> [Task goal]: Retype the complete listing exactly as it appears.

- - -

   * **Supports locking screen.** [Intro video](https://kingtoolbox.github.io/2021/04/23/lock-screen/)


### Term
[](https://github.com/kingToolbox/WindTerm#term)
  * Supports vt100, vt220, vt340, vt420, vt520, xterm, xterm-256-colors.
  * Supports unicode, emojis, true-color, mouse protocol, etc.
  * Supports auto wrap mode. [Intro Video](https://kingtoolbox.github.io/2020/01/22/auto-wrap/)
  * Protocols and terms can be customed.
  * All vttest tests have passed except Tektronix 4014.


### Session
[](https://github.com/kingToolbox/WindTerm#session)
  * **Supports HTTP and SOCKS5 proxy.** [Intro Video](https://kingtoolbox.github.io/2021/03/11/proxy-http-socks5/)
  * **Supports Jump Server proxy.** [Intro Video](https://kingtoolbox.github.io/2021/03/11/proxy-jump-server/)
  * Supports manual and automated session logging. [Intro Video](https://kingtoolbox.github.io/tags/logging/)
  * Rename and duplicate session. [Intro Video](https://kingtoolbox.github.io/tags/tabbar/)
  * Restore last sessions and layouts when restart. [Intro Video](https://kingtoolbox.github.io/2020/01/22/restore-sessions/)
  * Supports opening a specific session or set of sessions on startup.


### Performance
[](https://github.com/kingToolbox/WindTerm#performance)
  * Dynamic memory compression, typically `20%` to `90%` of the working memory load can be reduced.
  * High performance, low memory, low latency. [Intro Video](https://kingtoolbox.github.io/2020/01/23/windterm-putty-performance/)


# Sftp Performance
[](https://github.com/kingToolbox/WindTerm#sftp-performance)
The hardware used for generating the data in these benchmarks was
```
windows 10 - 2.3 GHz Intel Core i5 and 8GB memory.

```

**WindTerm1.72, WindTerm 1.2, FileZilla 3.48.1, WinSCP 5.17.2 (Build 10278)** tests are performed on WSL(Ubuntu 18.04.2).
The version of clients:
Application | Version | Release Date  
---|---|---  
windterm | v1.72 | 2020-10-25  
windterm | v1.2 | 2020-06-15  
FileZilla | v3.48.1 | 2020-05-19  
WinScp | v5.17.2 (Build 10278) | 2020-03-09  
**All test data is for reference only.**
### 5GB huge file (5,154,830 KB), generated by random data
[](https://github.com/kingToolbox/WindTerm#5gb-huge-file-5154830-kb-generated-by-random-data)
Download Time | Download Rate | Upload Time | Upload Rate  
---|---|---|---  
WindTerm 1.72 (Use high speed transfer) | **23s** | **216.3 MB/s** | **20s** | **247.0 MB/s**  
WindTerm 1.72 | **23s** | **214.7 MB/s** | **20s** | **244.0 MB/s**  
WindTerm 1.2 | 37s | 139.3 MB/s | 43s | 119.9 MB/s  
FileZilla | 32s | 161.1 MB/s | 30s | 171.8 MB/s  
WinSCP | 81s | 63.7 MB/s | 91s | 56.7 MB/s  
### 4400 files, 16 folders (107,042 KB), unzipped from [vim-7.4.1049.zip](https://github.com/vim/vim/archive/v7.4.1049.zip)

- - -

> [Your solution]:
   * **Supports locking screen.** [Intro video](https://kingtoolbox.github.io/2021/04/23/lock-screen/)


### Term
[](https://github.com/kingToolbox/WindTerm#term)
  * Supports vt100, vt220, vt340, vt420, vt520, xterm, xterm-256-colors.
  * Supports unicode, emojis, true-color, mouse protocol, etc.
  * Supports auto wrap mode. [Intro Video](https://kingtoolbox.github.io/2020/01/22/auto-wrap/)
  * Protocols and terms can be customed.
  * All vttest tests have passed except Tektronix 4014.


### Session
[](https://github.com/kingToolbox/WindTerm#session)
  * **Supports HTTP and SOCKS5 proxy.** [Intro Video](https://kingtoolbox.github.io/2021/03/11/proxy-http-socks5/)
  * **Supports Jump Server proxy.** [Intro Video](https://kingtoolbox.github.io/2021/03/11/proxy-jump-server/)
  * Supports manual and automated session logging. [Intro Video](https://kingtoolbox.github.io/tags/logging/)
  * Rename and duplicate session. [Intro Video](https://kingtoolbox.github.io/tags/tabbar/)
  * Restore last sessions and layouts when restart. [Intro Video](https://kingtoolbox.github.io/2020/01/22/restore-sessions/)
  * Supports opening a specific session or set of sessions on startup.


### Performance
[](https://github.com/kingToolbox/WindTerm#performance)
  * Dynamic memory compression, typically `20%` to `90%` of the working memory load can be reduced.
  * High performance, low memory, low latency. [Intro Video](https://kingtoolbox.github.io/2020/01/23/windterm-putty-performance/)


# Sftp Performance
[](https://github.com/kingToolbox/WindTerm#sftp-performance)
The hardware used for generating the data in these benchmarks was
```
windows 10 - 2.3 GHz Intel Core i5 and 8GB memory.

```

**WindTerm1.72, WindTerm 1.2, FileZilla 3.48.1, WinSCP 5.17.2 (Build 10278)** tests are performed on WSL(Ubuntu 18.04.2).
The version of clients:
Application | Version | Release Date  
---|---|---  
windterm | v1.72 | 2020-10-25  
windterm | v1.2 | 2020-06-15  
FileZilla | v3.48.1 | 2020-05-19  
WinScp | v5.17.2 (Build 10278) | 2020-03-09  
**All test data is for reference only.**
### 5GB huge file (5,154,830 KB), generated by random data
[](https://github.com/kingToolbox/WindTerm#5gb-huge-file-5154830-kb-generated-by-random-data)
Download Time | Download Rate | Upload Time | Upload Rate  
---|---|---|---  
WindTerm 1.72 (Use high speed transfer) | **23s** | **216.3 MB/s** | **20s** | **247.0 MB/s**  
WindTerm 1.72 | **23s** | **214.7 MB/s** | **20s** | **244.0 MB/s**  
WindTerm 1.2 | 37s | 139.3 MB/s | 43s | 119.9 MB/s  
FileZilla | 32s | 161.1 MB/s | 30s | 171.8 MB/s  
WinSCP | 81s | 63.7 MB/s | 91s | 56.7 MB/s  
### 4400 files, 16 folders (107,042 KB), unzipped from [vim-7.4.1049.zip](https://github.com/vim/vim/archive/v7.4.1049.zip)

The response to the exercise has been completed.